Rain constant, as day gives abrupt control to night. An offer of
food and a dry bed. The highway still there in the morning.

An intersection without gas station, market, or bar. Harmonica
in hand, I know 2 songs. No one around to hear for hours.

A night and a day at Raquette Lake, the Adirondacks unfold in mist.
Goodbyes just past the thruway toll booth before the trooper stopped.

In Santa Barbara he goes 3 blocks out of his way to find an
unoccupied spot to drop me off. A miracle van whisked me away.

All the windows down, my head hanging out one of them.
My traveling companion and the driver laugh about the gun.

OVER EASY

Saturday night bar rush, drunks
lined up out the door. The hostess
scans the dining room searching for
anybody who looks about to leave.
Waitresses and busboys magically
manage not to trip over each other
crossing and re-crossing paths.
In the kitchen the wheel is prickly
with orders, tickets jam the line.
The mountain of heavy china next
to the Hobart never gets any smaller.
The entire menu is fair game
but at 2:30 in the morning it’s
breakfast everyone wants.
Half a dozen egg pans full and
another three or four omelet
pans all sizzling spitting grease
wanting to be flipped at the same time.
Grill full of bacon, sausage, ham –
toast popping, bell-ringing madness.

Linda brings back a set of
half-eaten over easys:
“The whites are too runny.”
I grab it out of her hand,
dump the eggs in the trash,
grab a hot pan, crack two eggs,
swirl them around, flip them,
let them sit while I flip five
other pans. I plate them, slap
at the bell. Linda takes them out.
A few minutes later she’s back:
“Yoke is cooked too much.”
I do it again, trying to cook
the whites more but not the yoke.
I send them out again.
A few minutes later Linda returns:
“Whites aren’t cooked enough, again.”
I look straight into her frustration.
I separate two eggs,
fry the whites right on the grill
until they’re crispy, plate them,
plop the raw yolks on top,
add a parsley sprig, slap at the bell.
Linda eyes my handiwork,
rolls her eyes, heads for the table.

Amid all the alcohol-induced
yammering and laughing,
the crashing, clashing dishes,
I still hear the customer scream,
shouting words I don’t need to
understand. I look through the window
and see a woman practically leaping
out of her seat cussing and swearing,
grabbing her coat heading for the door.
Linda looks across the dining room,
nods to me, smiles.
One less tip, but
one less drunken bitch.

WASTED DAYS

Eating past hunger, contours expanding, thickening.
Emotions pushing appetite beyond need.

Time drags through the minutes, steeplechases
across days, weeks. Staggers into hazy dawns.
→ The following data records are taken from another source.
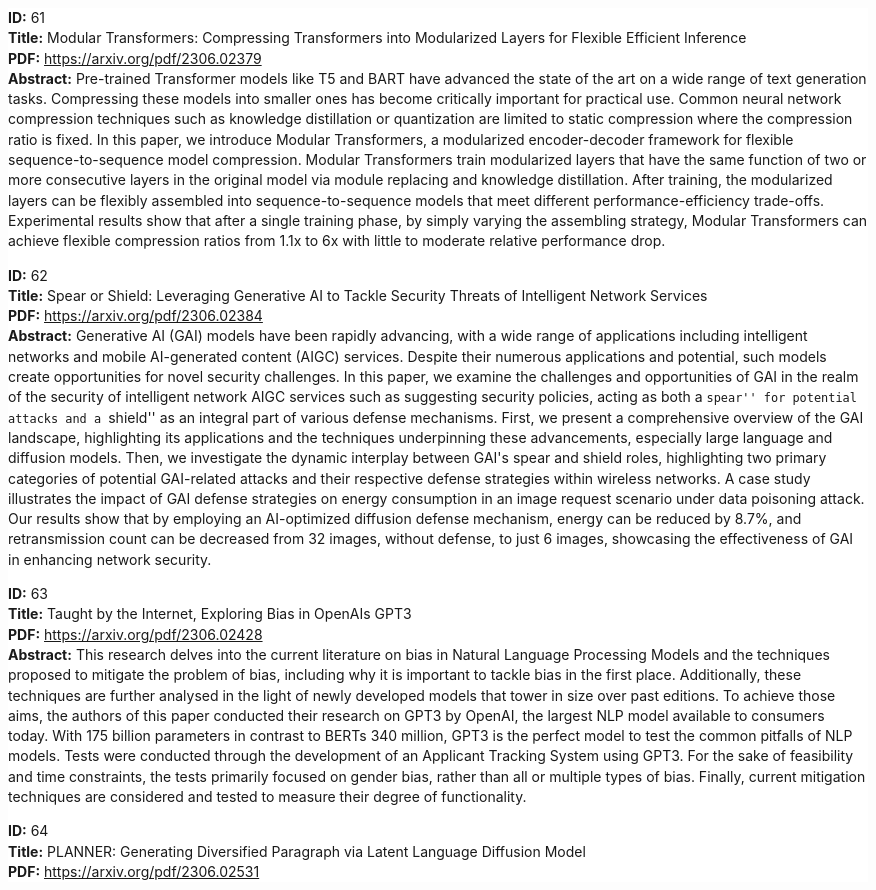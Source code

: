
**ID:** 61  
**Title:** Modular Transformers: Compressing Transformers into Modularized Layers  for Flexible Efficient Inference  
**PDF:** https://arxiv.org/pdf/2306.02379  
**Abstract:** Pre-trained Transformer models like T5 and BART have advanced the state of the art on a wide range of text generation tasks. Compressing these models into smaller ones has become critically important for practical use. Common neural network compression techniques such as knowledge distillation or quantization are limited to static compression where the compression ratio is fixed. In this paper, we introduce Modular Transformers, a modularized encoder-decoder framework for flexible sequence-to-sequence model compression. Modular Transformers train modularized layers that have the same function of two or more consecutive layers in the original model via module replacing and knowledge distillation. After training, the modularized layers can be flexibly assembled into sequence-to-sequence models that meet different performance-efficiency trade-offs. Experimental results show that after a single training phase, by simply varying the assembling strategy, Modular Transformers can achieve flexible compression ratios from 1.1x to 6x with little to moderate relative performance drop. 

**ID:** 62  
**Title:** Spear or Shield: Leveraging Generative AI to Tackle Security Threats of  Intelligent Network Services  
**PDF:** https://arxiv.org/pdf/2306.02384  
**Abstract:** Generative AI (GAI) models have been rapidly advancing, with a wide range of applications including intelligent networks and mobile AI-generated content (AIGC) services. Despite their numerous applications and potential, such models create opportunities for novel security challenges. In this paper, we examine the challenges and opportunities of GAI in the realm of the security of intelligent network AIGC services such as suggesting security policies, acting as both a ``spear'' for potential attacks and a ``shield'' as an integral part of various defense mechanisms. First, we present a comprehensive overview of the GAI landscape, highlighting its applications and the techniques underpinning these advancements, especially large language and diffusion models. Then, we investigate the dynamic interplay between GAI's spear and shield roles, highlighting two primary categories of potential GAI-related attacks and their respective defense strategies within wireless networks. A case study illustrates the impact of GAI defense strategies on energy consumption in an image request scenario under data poisoning attack. Our results show that by employing an AI-optimized diffusion defense mechanism, energy can be reduced by 8.7%, and retransmission count can be decreased from 32 images, without defense, to just 6 images, showcasing the effectiveness of GAI in enhancing network security. 

**ID:** 63  
**Title:** Taught by the Internet, Exploring Bias in OpenAIs GPT3  
**PDF:** https://arxiv.org/pdf/2306.02428  
**Abstract:** This research delves into the current literature on bias in Natural Language Processing Models and the techniques proposed to mitigate the problem of bias, including why it is important to tackle bias in the first place. Additionally, these techniques are further analysed in the light of newly developed models that tower in size over past editions. To achieve those aims, the authors of this paper conducted their research on GPT3 by OpenAI, the largest NLP model available to consumers today. With 175 billion parameters in contrast to BERTs 340 million, GPT3 is the perfect model to test the common pitfalls of NLP models. Tests were conducted through the development of an Applicant Tracking System using GPT3. For the sake of feasibility and time constraints, the tests primarily focused on gender bias, rather than all or multiple types of bias. Finally, current mitigation techniques are considered and tested to measure their degree of functionality. 

**ID:** 64  
**Title:** PLANNER: Generating Diversified Paragraph via Latent Language Diffusion  Model  
**PDF:** https://arxiv.org/pdf/2306.02531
Jealous of hours spent sleeping, but worthless without them,
he fights it at night, clings to it in the morning.

Looking at books without reading them. Savoring titles,
nodding at authors like old friends seen across the street.

Distancing on the social apps. Gossip and politics.
Outrage exhaustion. No need to think for one’s self.

Listening to Miles Davis from 1974. Daydreaming
about doing things that aren’t a waste of time.